Q3: You already explained why you’re doing an extension study, but should this be seen as a positive development by investors?
A3: Absolutely. This is nothing to do with the Phase III study itself, we don’t need to do this additional study at all, the Phase III study is complete within itself and it will have its results.
The only reason we are doing it is because of the requests we’ve been having from both investigators and patients and from our perspective, the benefit is that we can collect more data which is always very useful. From the patient’s perspective, as I said before, clearly, they’re experiencing something, and you can only suppose that they’re experiencing positive things otherwise if they were experiencing a negative impact then they wouldn’t come back and ask to take the drug anymore.
So, I’m making that statement on the basis that that’s the only conclusion one can draw, I’m not trying to extrapolate and say that that means we’re going to get a fantastic result at the end of the quarter, I would never do that. I’ve been in this business too long to try and call the results of clinical study before it’s un-blinded and announced but all the good positive signals are there.
So, absolutely, investors should take this as a positive.
Q4: How important is it that you’re still maintaining a strong safety profile?
A4: It’s very important. Any drug profile is in 2 parts, so efficacy i.e. does the drug work and give treatment or relief to patients versus the side effects which they have to put up with in taking that drug. Most drugs on the market are approved for use by the regulators when the regulators see that the benefits that the patient gets outweighs any side effects that they get with the drug as well, most people who are listening to this will have taken drugs in their life and they’ll all know that there are certain side effects with drugs they take but they get more benefit and put up with the side effects when they have to.
The fact that ImmuPharma have a drug which is showing no side effect profile whatsoever, in itself, is a massive advantage. Now, that’s all very well but if it doesn’t give any efficacy, the fact it doesn’t give side effects doesn’t really help us but the fact that we’ve seen very very good efficacy all the way through our clinical trials to date means that we continue to be very confident about the product profile coming out of this current study. As I said, there has to be some credit given to the fact that we’ve initiated this second 6-month open label study on the basis of requests from patients and investigators. That gives us a clue that certainly something is happening but again, I’m not going to try to predict the outcome of the study, I never would do that, but all the signs are positive, put it that way.
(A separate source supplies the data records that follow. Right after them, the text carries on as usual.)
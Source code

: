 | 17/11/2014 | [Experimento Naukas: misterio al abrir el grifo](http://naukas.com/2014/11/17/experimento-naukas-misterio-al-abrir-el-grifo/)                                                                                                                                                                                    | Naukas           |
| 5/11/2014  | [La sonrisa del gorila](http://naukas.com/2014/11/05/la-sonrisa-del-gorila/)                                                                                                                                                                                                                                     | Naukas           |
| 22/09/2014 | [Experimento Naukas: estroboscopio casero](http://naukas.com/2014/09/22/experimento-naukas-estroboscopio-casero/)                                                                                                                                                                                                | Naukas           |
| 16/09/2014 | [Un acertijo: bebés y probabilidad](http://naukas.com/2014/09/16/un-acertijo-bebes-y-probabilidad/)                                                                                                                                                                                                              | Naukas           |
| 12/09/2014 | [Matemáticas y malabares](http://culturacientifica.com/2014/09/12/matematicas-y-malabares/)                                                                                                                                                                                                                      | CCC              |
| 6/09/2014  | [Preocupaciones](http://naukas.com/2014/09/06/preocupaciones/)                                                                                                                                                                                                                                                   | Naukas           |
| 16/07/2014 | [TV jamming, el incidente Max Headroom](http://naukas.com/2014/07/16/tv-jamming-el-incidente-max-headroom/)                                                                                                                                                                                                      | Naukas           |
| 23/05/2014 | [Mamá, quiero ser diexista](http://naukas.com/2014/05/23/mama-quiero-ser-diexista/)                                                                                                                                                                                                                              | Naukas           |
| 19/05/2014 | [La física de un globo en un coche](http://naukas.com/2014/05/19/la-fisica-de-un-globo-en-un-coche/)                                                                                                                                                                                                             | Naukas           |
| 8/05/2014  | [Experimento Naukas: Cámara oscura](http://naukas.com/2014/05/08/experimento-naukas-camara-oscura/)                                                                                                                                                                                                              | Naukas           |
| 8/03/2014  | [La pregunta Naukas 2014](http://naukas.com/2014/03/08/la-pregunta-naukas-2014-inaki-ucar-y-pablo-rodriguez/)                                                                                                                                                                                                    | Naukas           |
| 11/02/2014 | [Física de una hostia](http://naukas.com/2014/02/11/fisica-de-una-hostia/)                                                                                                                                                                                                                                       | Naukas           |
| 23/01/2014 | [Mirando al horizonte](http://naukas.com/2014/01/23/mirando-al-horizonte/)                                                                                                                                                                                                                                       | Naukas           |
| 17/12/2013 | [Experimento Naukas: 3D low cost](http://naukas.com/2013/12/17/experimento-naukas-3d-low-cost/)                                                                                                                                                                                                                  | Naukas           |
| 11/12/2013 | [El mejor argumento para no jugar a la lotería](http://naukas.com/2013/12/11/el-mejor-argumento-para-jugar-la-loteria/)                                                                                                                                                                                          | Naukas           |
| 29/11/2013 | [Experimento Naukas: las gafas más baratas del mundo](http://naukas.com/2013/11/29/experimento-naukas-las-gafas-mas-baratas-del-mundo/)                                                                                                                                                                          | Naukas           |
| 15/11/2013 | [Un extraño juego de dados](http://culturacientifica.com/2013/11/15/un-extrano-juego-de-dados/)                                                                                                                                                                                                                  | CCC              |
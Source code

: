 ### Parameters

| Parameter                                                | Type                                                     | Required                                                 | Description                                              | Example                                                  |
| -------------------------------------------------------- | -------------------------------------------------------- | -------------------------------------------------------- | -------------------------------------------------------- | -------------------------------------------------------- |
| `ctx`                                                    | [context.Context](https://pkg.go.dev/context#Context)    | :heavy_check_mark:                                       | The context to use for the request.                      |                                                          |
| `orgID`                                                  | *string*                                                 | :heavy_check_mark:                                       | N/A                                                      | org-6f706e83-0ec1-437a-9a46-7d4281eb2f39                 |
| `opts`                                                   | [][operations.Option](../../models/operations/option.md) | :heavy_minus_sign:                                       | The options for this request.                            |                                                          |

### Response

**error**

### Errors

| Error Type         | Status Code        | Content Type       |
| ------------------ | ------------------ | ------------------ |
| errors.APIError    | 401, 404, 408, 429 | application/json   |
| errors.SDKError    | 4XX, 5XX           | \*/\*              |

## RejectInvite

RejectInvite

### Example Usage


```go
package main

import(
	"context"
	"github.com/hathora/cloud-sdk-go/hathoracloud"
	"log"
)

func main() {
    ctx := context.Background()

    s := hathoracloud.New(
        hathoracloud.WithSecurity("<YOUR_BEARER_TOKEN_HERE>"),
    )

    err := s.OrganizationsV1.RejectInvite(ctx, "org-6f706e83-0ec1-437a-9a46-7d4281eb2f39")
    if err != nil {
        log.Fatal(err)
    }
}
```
Q5: So, what will be the next key milestone for ImmuPharma?
A5: It will be the announcement of these results. I can’t say anymore than the results will be out by the end of the first quarter, I can’t be any more specific than that, in anyone’s terms, that’s literally short-term, around the corner, whatever expression you want to use. So, we’re very excited, we’re really excited to get those results and announce them and I’m sure there’s a lot of people out there in the investment community excited as well.
For all of our shareholders that have been very supportive to us over the years as we’ve developed the company and the products, it’s a big event and it’s a big event for the company as well as the industry because there aren’t that many companies in the UK that have got a late-stage product like this with the market potential that it has, commercial potential it has and they own 100% of it and we’re quite unique.
So, if we can be successful then that will only be good news for not only ImmuPharma but the UK industry as well because we need to attract more investment into the industry and if we can demonstrate that UK companies are, but we’ve primarily suffered from lack of funding. So, the more encouragement we can get from the investment community getting involved then the better for everyone.